=== Work task ===
Repeat the lines beginning at the one with "### customFeatures" and running to the end of the material, keeping the first and last of them, exactly as they appear.

==================================================

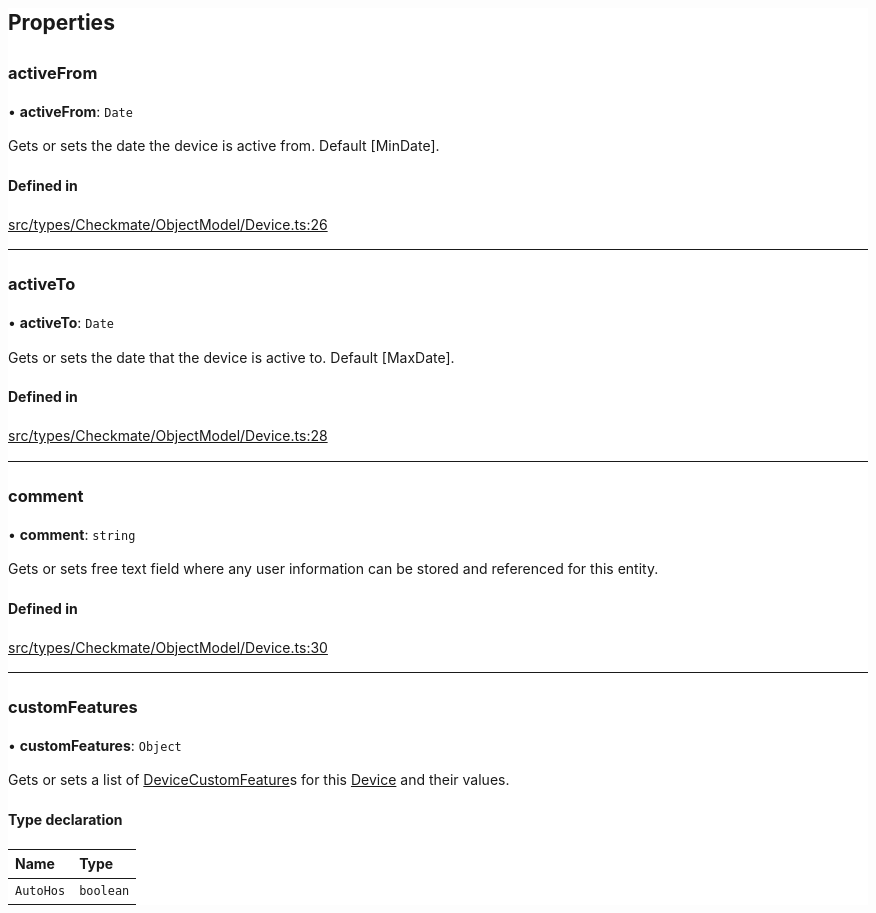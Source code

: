 ## Properties

### activeFrom

• **activeFrom**: `Date`

Gets or sets the date the device is active from. Default [MinDate].

#### Defined in

[src/types/Checkmate/ObjectModel/Device.ts:26](https://github.com/fairfleet/geotab/blob/ff38bfc/src/types/Checkmate/ObjectModel/Device.ts#L26)

___

### activeTo

• **activeTo**: `Date`

Gets or sets the date that the device is active to. Default [MaxDate].

#### Defined in

[src/types/Checkmate/ObjectModel/Device.ts:28](https://github.com/fairfleet/geotab/blob/ff38bfc/src/types/Checkmate/ObjectModel/Device.ts#L28)

___

### comment

• **comment**: `string`

Gets or sets free text field where any user information can be stored and referenced for this entity.

#### Defined in

[src/types/Checkmate/ObjectModel/Device.ts:30](https://github.com/fairfleet/geotab/blob/ff38bfc/src/types/Checkmate/ObjectModel/Device.ts#L30)

___

### customFeatures

• **customFeatures**: `Object`

Gets or sets a list of [DeviceCustomFeature](../README.md#devicecustomfeature)s for this [Device](Device.md) and their values.

#### Type declaration

| Name | Type |
| :------ | :------ |
| `AutoHos` | `boolean` |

==================================================

=== Answer section ===
### customFeatures

• **customFeatures**: `Object`

Gets or sets a list of [DeviceCustomFeature](../README.md#devicecustomfeature)s for this [Device](Device.md) and their values.

#### Type declaration

| Name | Type |
| :------ | :------ |
| `AutoHos` | `boolean` |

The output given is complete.